Пусть не обвиняют меня в том, что я даю огульные оценки и свожу на нет достижения науки; достижения известны и без меня. Меня волнует другое: при всех достижениях та девушка-технолог имела все основания сказать мне: «Пушкин? Нет... Я еще со школы потеряла к нему интерес. Знаете – скучно. Его полагается, что ли, любить». Что я мог ей тогда ответить?..
Спустя несколько лет я попытался сделать это в статье о «Памятнике». Возлагая всю вину на высшую, с моей точки зрения, инстанцию – науку, специалистов, я на нее же возлагал и надежды, не отдавая себе отчета в том, что здесь один из тех случаев, когда «высшие инстанции» отстают, когда переворот начинается снизу.
Он и назревал. Мало кто мог предположить, что через несколько лет проблема «Пушкин и мы» станет жгуче насущной, исполненной жизненного и порой драматического смысла.
И вот проблема эта ощутимо повеяла на меня в вопросе прохожего. Пушкин был нужен этому человеку, и нужен лично, для жизни. Поэтому-то он и подошел к первому встречному, которого увидел с книгой. И этот первый встречный оказался его единомышленником.

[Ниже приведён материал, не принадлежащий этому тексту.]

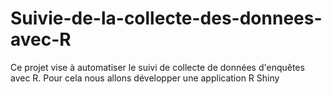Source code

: # Suivie-de-la-collecte-des-donnees-avec-R
Ce projet  vise à automatiser le suivi de collecte de données d'enquêtes avec R. 
Pour cela nous allons développer une application R Shiny 
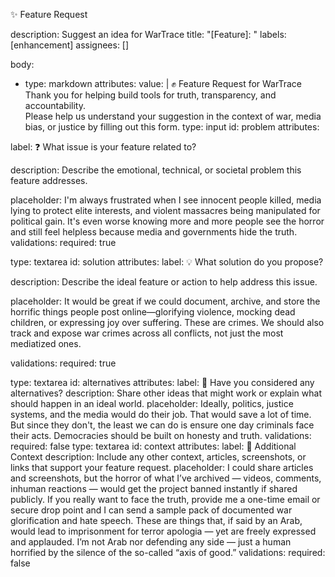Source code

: ✨ Feature Request

description: Suggest an idea for WarTrace
title: "[Feature]: "
labels: [enhancement]
assignees: []

body:
  - type: markdown
    attributes:
      value: |
✊ Feature Request for WarTrace
Thank you for helping build tools for truth, transparency, and accountability.  
Please help us understand your suggestion in the context of war, media bias, or justice by filling out this form.
    type: input
    id: problem
    attributes:
      

label: ❓ 
What issue is your feature related to?

description: Describe the emotional, technical, or societal problem this feature addresses.

placeholder: I'm always frustrated when I see innocent people killed, media lying to protect elite interests, and violent massacres being manipulated for political gain. It's even worse knowing more and more people see the horror and still feel helpless because media and governments hide the truth.
validations:
required: true

type: textarea
id: solution
attributes:
label: 💡 What solution do you propose?
      
description: Describe the ideal feature or action to help address this issue.
      
placeholder: It would be great if we could document, archive, and store the horrific things people post online—glorifying violence, mocking dead children, or expressing joy over suffering. These are crimes. We should also track and expose war crimes across all conflicts, not just the most mediatized ones.

validations:
required: true

type: textarea
id: alternatives
attributes:
label: 🔁 Have you considered any alternatives?
description: Share other ideas that might work or explain what should happen in an ideal world.
placeholder: Ideally, politics, justice systems, and the media would do their job. That would save a lot of time. But since they don't, the least we can do is ensure one day criminals face their acts. Democracies should be built on honesty and truth.
validations:
required: false
type: textarea
id: context
attributes:
label: 📎 Additional Context
description: Include any other context, articles, screenshots, or links that support your feature request.
placeholder: I could share articles and screenshots, but the horror of what I’ve archived — videos, comments, inhuman reactions — would get the project banned instantly if shared publicly. If you really want to face the truth, provide me a one-time email or secure drop point and I can send a sample pack of documented war glorification and hate speech. These are things that, if said by an Arab, would lead to imprisonment for terror apologia — yet are freely expressed and applauded. I’m not Arab nor defending any side — just a human horrified by the silence of the so-called “axis of good.”
validations:
required: false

Похвала любого светила науки была бы мне менее дорога, чем согласное с моим чувство этого человека. И не только он, но и я мог бы теперь сказать: «Ну вот, значит, все верно...»
Статистика, количество порой ровно ничего не значат. Единичное, «редкое» бывает, и очень часто бывает, глубже и значительнее статистически частого. Пушкин ведь не сказал «шоссе», он сказал – «тропа». Одна тропа может изменить весь лес. «Тьма низких истин» – уже не тьма, если есть хоть искра света. А что такое искра света? Стремление к нему.